Computacenter shares jump on profit outlook

Corporate resell juggernaut believes 2008 pre-tax profit will top expectations but will continue UK cost-cutting drive

Computacenter chief executive Mike Norris

Computacenter has revealed 2008 profits are set to top market expectations as it reported an upturn in its services business.

The corporate resell mammoth has also hinted it will slash its middle management ranks this year in a bid to shave £15m from its annual cost base.

In a trading update this morning, Computacenter said group pre-tax profit is expected to be materially ahead of consensus market expectation of £38.1m. Its share price jumped about 16 per cent on the news.

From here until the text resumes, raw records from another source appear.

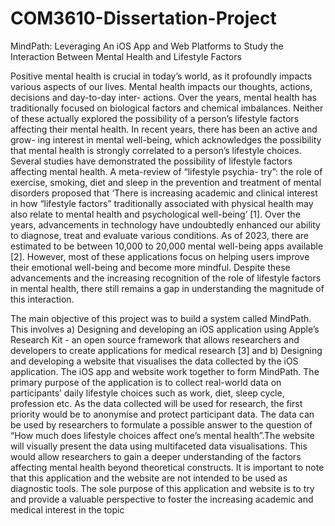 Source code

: # COM3610-Dissertation-Project
MindPath: Leveraging An iOS App and Web Platforms to Study the Interaction Between Mental Health and Lifestyle Factors


Positive mental health is crucial in today’s world, as it profoundly impacts various aspects of our lives. Mental health impacts our thoughts, actions, decisions and day-to-day inter- actions. Over the years, mental health has traditionally focused on biological factors and chemical imbalances. Neither of these actually explored the possibility of a person’s lifestyle factors affecting their mental health. In recent years, there has been an active and grow- ing interest in mental well-being, which acknowledges the possibility that mental health is strongly correlated to a person’s lifestyle choices. Several studies have demonstrated the possibility of lifestyle factors affecting mental health. A meta-review of “lifestyle psychia- try”: the role of exercise, smoking, diet and sleep in the prevention and treatment of mental disorders proposed that ‘There is increasing academic and clinical interest in how “lifestyle factors” traditionally associated with physical health may also relate to mental health and psychological well-being’ [1]. Over the years, advancements in technology have undoubtedly enhanced our ability to diagnose, treat and evaluate various conditions. As of 2023, there are estimated to be between 10,000 to 20,000 mental well-being apps available [2]. However, most of these applications focus on helping users improve their emotional well-being and become more mindful. Despite these advancements and the increasing recognition of the role of lifestyle factors in mental health, there still remains a gap in understanding the magnitude of this interaction.

The main objective of this project was to build a system called MindPath. This involves a) Designing and developing an iOS application using Apple’s Research Kit - an open source framework that allows researchers and developers to create applications for medical research [3] and b) Designing and developing a website that visualises the data collected by the iOS application. The iOS app and website work together to form MindPath. The primary purpose of the application is to collect real-world data on participants’ daily lifestyle choices such as work, diet, sleep cycle, profession etc. As the data collected will be used for research, the first priority would be to anonymise and protect participant data. The data can be used by researchers to formulate a possible answer to the question of “How much does lifestyle choices affect one’s mental health”.The website will visually present the data using multifaceted data visualisations. This would allow researchers to gain a deeper understanding of the factors affecting mental health beyond theoretical constructs. It is important to note that this application and the website are not intended to be used as diagnostic tools. The sole purpose of this application and website is to try and provide a valuable perspective to foster the increasing academic and medical interest in the topic
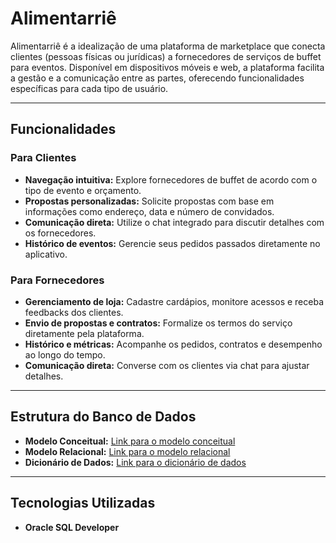 # Alimentarriê

Alimentarriê é a idealização de uma plataforma de marketplace que conecta clientes (pessoas físicas ou jurídicas) a fornecedores de serviços de buffet para eventos. Disponível em dispositivos móveis e web, a plataforma facilita a gestão e a comunicação entre as partes, oferecendo funcionalidades específicas para cada tipo de usuário.

---

## Funcionalidades

### Para Clientes
- **Navegação intuitiva:** Explore fornecedores de buffet de acordo com o tipo de evento e orçamento.
- **Propostas personalizadas:** Solicite propostas com base em informações como endereço, data e número de convidados.
- **Comunicação direta:** Utilize o chat integrado para discutir detalhes com os fornecedores.
- **Histórico de eventos:** Gerencie seus pedidos passados diretamente no aplicativo.

### Para Fornecedores
- **Gerenciamento de loja:** Cadastre cardápios, monitore acessos e receba feedbacks dos clientes.
- **Envio de propostas e contratos:** Formalize os termos do serviço diretamente pela plataforma.
- **Histórico e métricas:** Acompanhe os pedidos, contratos e desempenho ao longo do tempo.
- **Comunicação direta:** Converse com os clientes via chat para ajustar detalhes.

---

## Estrutura do Banco de Dados

- **Modelo Conceitual:** [Link para o modelo conceitual](https://drive.google.com/file/d/1JxZfq-D_i3wtQfGRMi2O4PP2yj1b0Bth/view?usp=sharing)
- **Modelo Relacional:** [Link para o modelo relacional](https://drive.google.com/file/d/1DqLx_2BsXiGQ8Uh_PsVk61ppnJg18GVw/view?usp=sharing)
- **Dicionário de Dados:** [Link para o dicionário de dados](https://drive.google.com/file/d/1QHnHHuVQiunu13ro7oaxy_C_1aM-86Cd/view?usp=sharing)

---

## Tecnologias Utilizadas

- **Oracle SQL Developer**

UK sales grew by 2.5 per cent to £1.39bn as Computacenter pointed to strong services gains. Overall, services grew by 6 per cent but the VAR was also pleased with the high volume of long-term services contracts won as customers moved to reduce their operating costs.

UK product sales grew 1.7 per cent, with end user product sales growth topping 5 per cent and sales through its IT distribution unit, Computacenter Distribution (CCD), sliding 14 per cent.

Computacenter also revealed that CCD’s recent decision to exit PC and printer distribution would wipe £70m from its 2009 turnover. But the move will not reduce operating profits and would free up around £15m of working capital, the reseller added.

Despite the positive results, Computacenter hinted that far-reaching changes will be made to its UK business in 2009.

“While pleased with the results for 2008, we are far from satisfied,” the firm said.

“We will be implementing structural changes in our UK operations, aimed at significantly improving our effectiveness and competitive position. These changes will result in fewer layers of management, increased spans of control and have the not inconsiderable subsidiary benefit of reducing our ongoing expense base by more than £15m per annum, by the end of 2009.”

On the continent, Computacenter said it had enjoyed “a year of good progress” in Germany, while it admitted more “strategic change” was needed in France to boost profits to an acceptable level.